In ‘Old Goriot’, Honoré de Balzac illustrates the rise and fall of one who has become rich through speculation and yet loses everything. The old man realizes too late that everything and everyone is clinging to money even if the truly important things in life cannot be purchased.
Written in just a few weeks and published in a Parisian journal in 1834/35, the work forms part of the novel sequence ‘The Human Comedy’ (French ‘La Comédie humaine’) with the Scenes from the Private Life section (‘Scènes de la vie privée’). Contrary to Dante’s ‘Divine Comedy’, Balzac is not concerned with human souls in the hereafter but with human existence in the here and now. The events to which the author refers take place in the aftermath of the French Republic, in the Bourbon Restoration until 1830. The Parisian society is portrayed as rotten through and through, corrupt and greedy.

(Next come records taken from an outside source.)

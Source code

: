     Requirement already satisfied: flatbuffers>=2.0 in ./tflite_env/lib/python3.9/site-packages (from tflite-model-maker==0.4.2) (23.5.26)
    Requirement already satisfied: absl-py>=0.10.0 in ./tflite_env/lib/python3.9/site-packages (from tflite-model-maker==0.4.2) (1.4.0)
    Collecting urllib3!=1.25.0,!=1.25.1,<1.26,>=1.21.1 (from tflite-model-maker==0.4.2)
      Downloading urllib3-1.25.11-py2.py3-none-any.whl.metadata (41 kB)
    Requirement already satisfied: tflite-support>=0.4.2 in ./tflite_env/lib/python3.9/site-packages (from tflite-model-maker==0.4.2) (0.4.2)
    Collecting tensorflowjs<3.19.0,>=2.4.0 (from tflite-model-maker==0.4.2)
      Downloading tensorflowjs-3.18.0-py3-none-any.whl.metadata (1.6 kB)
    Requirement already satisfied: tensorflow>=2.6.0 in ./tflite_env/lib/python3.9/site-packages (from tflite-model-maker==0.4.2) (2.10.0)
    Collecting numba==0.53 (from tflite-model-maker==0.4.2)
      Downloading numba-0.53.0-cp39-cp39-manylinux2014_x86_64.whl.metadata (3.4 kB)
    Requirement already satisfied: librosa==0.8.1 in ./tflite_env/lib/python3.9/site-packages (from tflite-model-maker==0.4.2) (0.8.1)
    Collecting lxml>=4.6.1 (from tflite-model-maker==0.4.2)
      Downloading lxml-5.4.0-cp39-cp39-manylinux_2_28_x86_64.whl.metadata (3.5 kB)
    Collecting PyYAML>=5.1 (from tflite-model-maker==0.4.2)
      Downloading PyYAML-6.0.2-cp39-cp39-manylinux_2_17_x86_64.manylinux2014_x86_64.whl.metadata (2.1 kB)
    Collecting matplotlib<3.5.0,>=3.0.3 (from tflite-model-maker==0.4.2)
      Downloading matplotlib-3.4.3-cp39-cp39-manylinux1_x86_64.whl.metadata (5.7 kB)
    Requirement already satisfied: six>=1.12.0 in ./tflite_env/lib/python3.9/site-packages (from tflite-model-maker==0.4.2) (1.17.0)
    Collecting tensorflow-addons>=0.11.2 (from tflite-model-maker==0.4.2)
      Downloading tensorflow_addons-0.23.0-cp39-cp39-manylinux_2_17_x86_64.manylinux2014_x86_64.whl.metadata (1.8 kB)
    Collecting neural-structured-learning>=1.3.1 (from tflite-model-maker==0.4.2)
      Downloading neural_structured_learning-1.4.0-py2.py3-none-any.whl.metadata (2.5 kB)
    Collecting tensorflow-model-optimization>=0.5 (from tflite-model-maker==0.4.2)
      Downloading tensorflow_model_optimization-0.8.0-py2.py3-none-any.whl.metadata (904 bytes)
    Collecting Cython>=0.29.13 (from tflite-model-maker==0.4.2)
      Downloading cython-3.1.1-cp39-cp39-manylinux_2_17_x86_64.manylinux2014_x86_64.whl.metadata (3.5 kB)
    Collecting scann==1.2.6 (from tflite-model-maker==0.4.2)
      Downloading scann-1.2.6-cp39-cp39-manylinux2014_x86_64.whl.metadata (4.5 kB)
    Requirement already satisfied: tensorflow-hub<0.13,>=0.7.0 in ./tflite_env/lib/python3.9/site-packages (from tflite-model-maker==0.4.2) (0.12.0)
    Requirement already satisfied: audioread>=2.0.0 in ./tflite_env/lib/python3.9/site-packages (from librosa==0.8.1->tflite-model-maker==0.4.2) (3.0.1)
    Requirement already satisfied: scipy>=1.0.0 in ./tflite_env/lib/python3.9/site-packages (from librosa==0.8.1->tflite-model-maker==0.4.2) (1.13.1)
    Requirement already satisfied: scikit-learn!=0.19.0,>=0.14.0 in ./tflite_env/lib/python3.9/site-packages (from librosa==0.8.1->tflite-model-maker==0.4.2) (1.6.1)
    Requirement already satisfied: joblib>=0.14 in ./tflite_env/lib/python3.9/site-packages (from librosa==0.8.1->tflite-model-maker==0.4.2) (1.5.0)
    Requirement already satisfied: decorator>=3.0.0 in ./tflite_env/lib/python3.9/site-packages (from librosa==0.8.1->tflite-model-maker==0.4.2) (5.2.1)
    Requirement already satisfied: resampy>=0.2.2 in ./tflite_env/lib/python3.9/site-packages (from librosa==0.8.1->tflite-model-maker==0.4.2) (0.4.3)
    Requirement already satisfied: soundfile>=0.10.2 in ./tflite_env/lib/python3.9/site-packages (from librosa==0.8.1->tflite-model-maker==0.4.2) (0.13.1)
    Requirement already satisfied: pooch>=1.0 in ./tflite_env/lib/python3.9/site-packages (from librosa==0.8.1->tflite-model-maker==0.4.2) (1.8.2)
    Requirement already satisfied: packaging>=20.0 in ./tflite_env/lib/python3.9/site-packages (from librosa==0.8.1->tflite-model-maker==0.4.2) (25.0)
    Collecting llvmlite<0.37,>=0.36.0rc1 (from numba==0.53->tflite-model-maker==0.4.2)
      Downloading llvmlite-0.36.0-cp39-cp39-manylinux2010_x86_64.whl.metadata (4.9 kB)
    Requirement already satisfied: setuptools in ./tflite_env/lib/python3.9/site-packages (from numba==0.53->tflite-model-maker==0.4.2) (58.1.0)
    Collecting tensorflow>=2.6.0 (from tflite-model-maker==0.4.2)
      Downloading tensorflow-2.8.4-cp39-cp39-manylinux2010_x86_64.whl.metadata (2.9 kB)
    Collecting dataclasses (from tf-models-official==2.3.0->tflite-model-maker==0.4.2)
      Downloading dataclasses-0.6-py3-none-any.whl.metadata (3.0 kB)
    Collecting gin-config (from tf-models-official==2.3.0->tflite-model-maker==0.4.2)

The place where the archetypical protagonists meet is Madame Vauquer’s somewhat shabby boarding house in 1819 Paris. There is young Rastignac, who wants to be part of high society. Once there, he is repelled by people’s demeanor. Having realized this long ago, the scoundrel Vautrin is just as cold and calculating.
The daughters Delphine and Anastasie strive for a good catch und use their father as a matchmaker. Once married, they look down on him. Father Goriot, on the other hand, got rich through grain speculation. So it is the misery of others that feeds him and his family.
Ultimately, they all succumb to the power of money. Blinded by luxury and riches, they manipulate and gamble – always hoping to be one of the winners in a merciless system.
The author knew what he was writing about. Born in Tours in 1799, Honoré de Balzac tried various formats before writing his main work ‘The Human Comedy’. What he earned as a writer did not sustain him, though. And so Balzac sought the company of well-to-do ladies, who – not unlike Father Goriot – helped him financially. He adhered to this successful strategy even when he became a widely known author from the 1830s onwards. Although industrious Honoré de Balzac received the Cross of the Legion of Honor in 1845, critics faulted his style as too informal.
That does no harm Balzac’s merit, however. Up to the present day, he holds the mirror up to society. His sober description of what power people give to money has rarely been as topical as today.